The major reason for the smaller crowds is of course that Boston is a brutally expensive place to visit compared to other popular convention locations, like Vegas and Orlando.
It seems to me that the Boston Convention and Exhibition Center has done its best to soak eBay for money. There are for example far more security guards at Live than there were at the stationery show a couple of months ago. On the other hand, eBay deserves it to some small extent since it hired a couple of Cliff and Norm imitators to entertain a function a couple of days ago (Cliff and Norm, as in the Cheers characters. I pretty much feel that Cheers characters are the Hub-version of blackface comedy, but perhaps native Bostonians feel differently).
Education is an important part of eBay Live. The photograph below is from a lecture on word of mouth marketing (it’s actually from a few minutes before the seminar started, most of the chairs were filled by the time the presentation got going).

One of the bigger names at this year’s Live is Seth Godin, a marketing evangelist who’s popular with the eBay crowd. Below is a photograph of Mr. Godin signing books after a presentation.

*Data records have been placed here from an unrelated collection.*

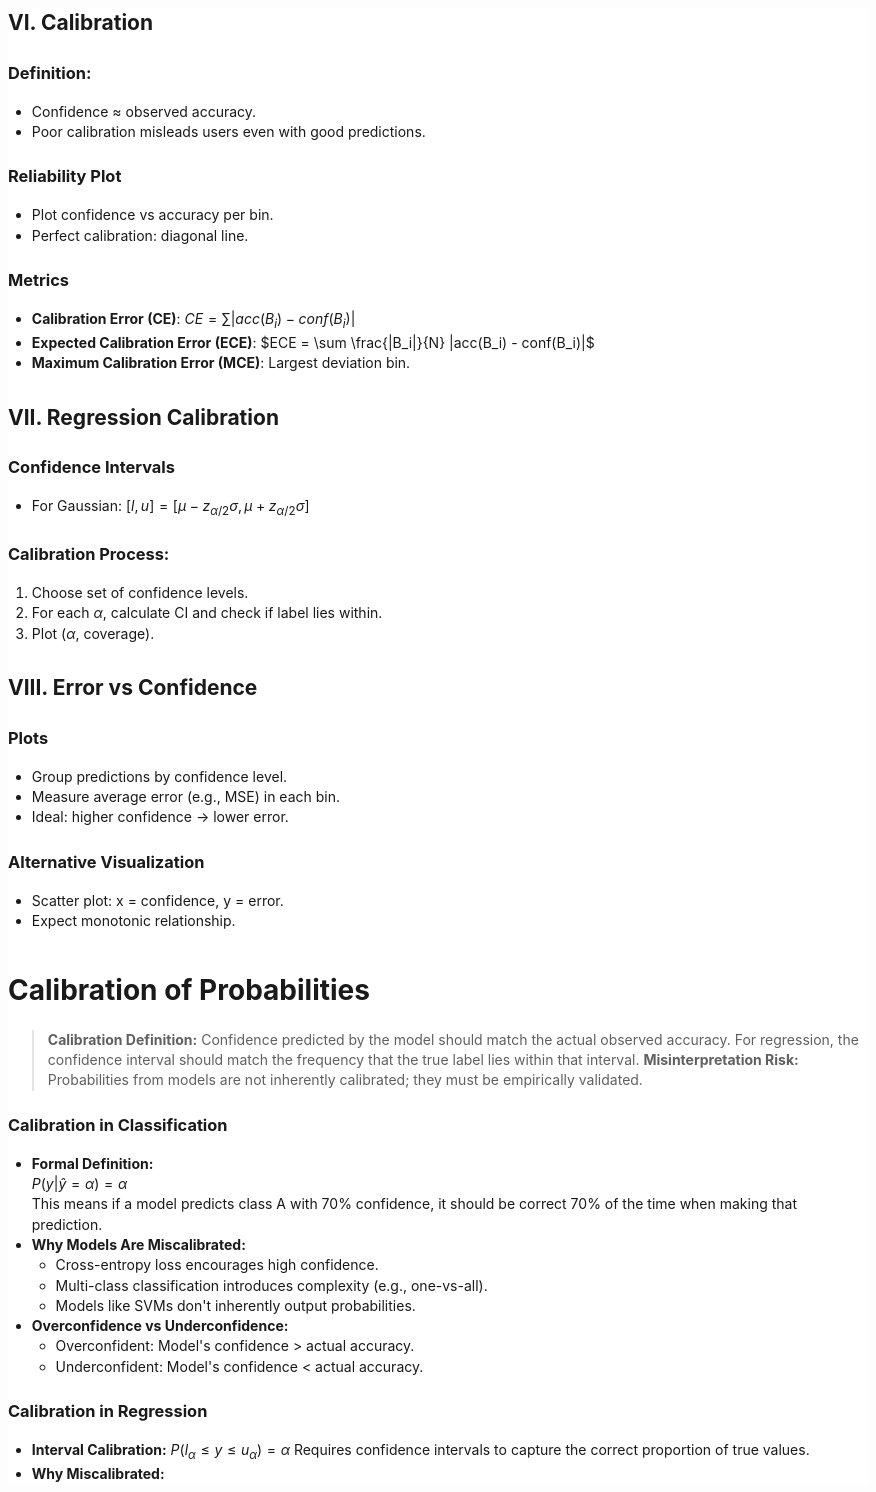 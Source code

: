 ## VI. **Calibration**
### Definition:
- Confidence ≈ observed accuracy.
- Poor calibration misleads users even with good predictions.
### Reliability Plot
- Plot confidence vs accuracy per bin.
- Perfect calibration: diagonal line.
### Metrics
- **Calibration Error (CE)**:
    $CE = \sum |acc(B_i) - conf(B_i)|$
- **Expected Calibration Error (ECE)**:
    $ECE = \sum \frac{|B_i|}{N} |acc(B_i) - conf(B_i)|$
- **Maximum Calibration Error (MCE)**: Largest deviation bin.
## VII. **Regression Calibration**
### Confidence Intervals
- For Gaussian:
    $[l, u] = [\mu - z_{\alpha/2}\sigma, \mu + z_{\alpha/2}\sigma]$
### Calibration Process:
1. Choose set of confidence levels.
2. For each $\alpha$, calculate CI and check if label lies within.
3. Plot ($\alpha$, coverage).
## VIII. **Error vs Confidence**
### Plots
- Group predictions by confidence level.
- Measure average error (e.g., MSE) in each bin.
- Ideal: higher confidence → lower error.
### Alternative Visualization
- Scatter plot: x = confidence, y = error.
- Expect monotonic relationship.
# **Calibration of Probabilities**

> **Calibration Definition:** Confidence predicted by the model should match the actual observed accuracy. For regression, the confidence interval should match the frequency that the true label lies within that interval.
> **Misinterpretation Risk:** Probabilities from models are not inherently calibrated; they must be empirically validated.
### Calibration in Classification
- **Formal Definition:**  
    $P(y|\hat{y} = \alpha) = \alpha$  
    This means if a model predicts class A with 70% confidence, it should be correct 70% of the time when making that prediction.
- **Why Models Are Miscalibrated:**
    - Cross-entropy loss encourages high confidence.
    - Multi-class classification introduces complexity (e.g., one-vs-all).
    - Models like SVMs don't inherently output probabilities.
- **Overconfidence vs Underconfidence:**
    - Overconfident: Model's confidence > actual accuracy.
    - Underconfident: Model's confidence < actual accuracy.
### Calibration in Regression
- **Interval Calibration:**
    $P(l_\alpha \le y \le u_\alpha) = \alpha$
    Requires confidence intervals to capture the correct proportion of true values.
- **Why Miscalibrated:** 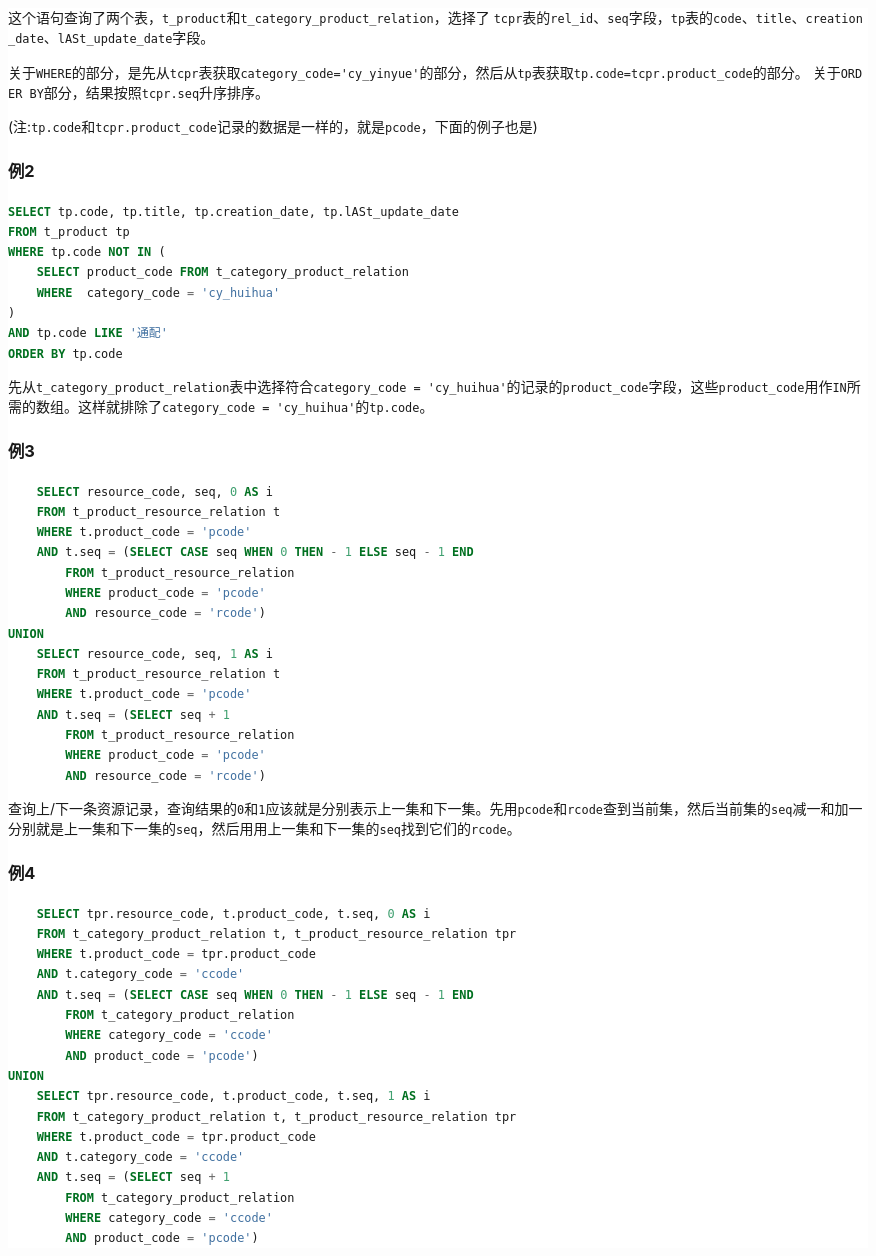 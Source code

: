 这个语句查询了两个表，`t_product`和`t_category_product_relation`，选择了
`tcpr`表的`rel_id`、`seq`字段，`tp`表的`code`、`title`、`creation_date`、`lASt_update_date`字段。

关于`WHERE`的部分，是先从`tcpr`表获取`category_code='cy_yinyue'`的部分，然后从`tp`表获取`tp.code=tcpr.product_code`的部分。
关于`ORDER BY`部分，结果按照`tcpr.seq`升序排序。

(注:`tp.code`和`tcpr.product_code`记录的数据是一样的，就是`pcode`，下面的例子也是)

### 例2
```sql
SELECT tp.code, tp.title, tp.creation_date, tp.lASt_update_date
FROM t_product tp 
WHERE tp.code NOT IN (
    SELECT product_code FROM t_category_product_relation
    WHERE  category_code = 'cy_huihua'
)
AND tp.code LIKE '通配'
ORDER BY tp.code
```

先从`t_category_product_relation`表中选择符合`category_code = 'cy_huihua'`的记录的`product_code`字段，这些`product_code`用作`IN`所需的数组。这样就排除了`category_code = 'cy_huihua'`的`tp.code`。

### 例3
```sql
    SELECT resource_code, seq, 0 AS i 
    FROM t_product_resource_relation t
    WHERE t.product_code = 'pcode' 
    AND t.seq = (SELECT CASE seq WHEN 0 THEN - 1 ELSE seq - 1 END
        FROM t_product_resource_relation
        WHERE product_code = 'pcode'
        AND resource_code = 'rcode')
UNION
    SELECT resource_code, seq, 1 AS i 
    FROM t_product_resource_relation t
    WHERE t.product_code = 'pcode'
    AND t.seq = (SELECT seq + 1 
        FROM t_product_resource_relation
        WHERE product_code = 'pcode'
        AND resource_code = 'rcode')
```

查询上/下一条资源记录，查询结果的`0`和`1`应该就是分别表示上一集和下一集。先用`pcode`和`rcode`查到当前集，然后当前集的`seq`减一和加一分别就是上一集和下一集的`seq`，然后用用上一集和下一集的`seq`找到它们的`rcode`。

### 例4
```sql
    SELECT tpr.resource_code, t.product_code, t.seq, 0 AS i
    FROM t_category_product_relation t, t_product_resource_relation tpr
    WHERE t.product_code = tpr.product_code
    AND t.category_code = 'ccode'
    AND t.seq = (SELECT CASE seq WHEN 0 THEN - 1 ELSE seq - 1 END
        FROM t_category_product_relation
        WHERE category_code = 'ccode'
        AND product_code = 'pcode')
UNION
    SELECT tpr.resource_code, t.product_code, t.seq, 1 AS i
    FROM t_category_product_relation t, t_product_resource_relation tpr
    WHERE t.product_code = tpr.product_code
    AND t.category_code = 'ccode'
    AND t.seq = (SELECT seq + 1
        FROM t_category_product_relation
        WHERE category_code = 'ccode'
        AND product_code = 'pcode')
```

The center of the madness at Live is the so-called Solutions Center where companies hawk there wares to eBay sellers looking to boost sales, find products to sell, streamline listing, and otherwise improve productivity. EBay itself probably has most of the booths at the center, where it provides one-on-one training and other services. I haven’t more than quickly walked through the center this year, and I shall spend more time at it tomorrow, but here’s a photograph of a small part of the Center:

The first day of Live traditionally ends with keynote speeches by eBay big shots, and this year was no different. eBay’s CEO Meg Whitman lead off, followed by PayPal’s President Rajiv Dutta and then rounded off by eBay North America President Bill Cobb.
Mr. Dutta stressed PayPal’s commitment to fight fraud, protect merchants from fraud, and to make every address in the company’s system a Confirmed Address.
Mr. Cobb got a fairly chilly reception but scored points by promising to revamp and spice up eBay’s PowerSeller program. Among other things, eBay is considering giving extra weight in the site’s search results listing to PowerSellers, a move that could greatly influence which sellers bag sales. He also announced lower UPS rates for eBay sellers, as well as a pledge to better support the so-called eBay stores that were absolutely pummeled by last year’s fee increases. There was also the usual boilerplate denunciations of high shipping fees and sellers selling knock-off products.
Reactions to the keynote speeches:
Scot Wingo at eBay Strategies has a highlight summary with comments.
Rachel Rosmarin at Forbes thinks eBay is focusing on the wrong things:
Critics point to the company’s slowing revenue growth, a shrinking number of U.S. product listings on the site, pricey acquisitions that haven’t reaped returns, seller attrition to Amazon, outdated Web technology, and a stock price that has slipped more than 10% in the past two months to $31.50.
But Whitman didn’t address those issues
In fairness to Ms. Whitman, stock price and acquisitions are hardly of primary importance to eBay sellers, who make up the bulk of eBay Live visitors, and Mr. Cobb did talk about some of the Web 2.0-ish features about to be introduced (Mr. Wingo has more on that, see the link above). Furthermore, seller attrition is not a problem but an advantage for sellers who actually stick around.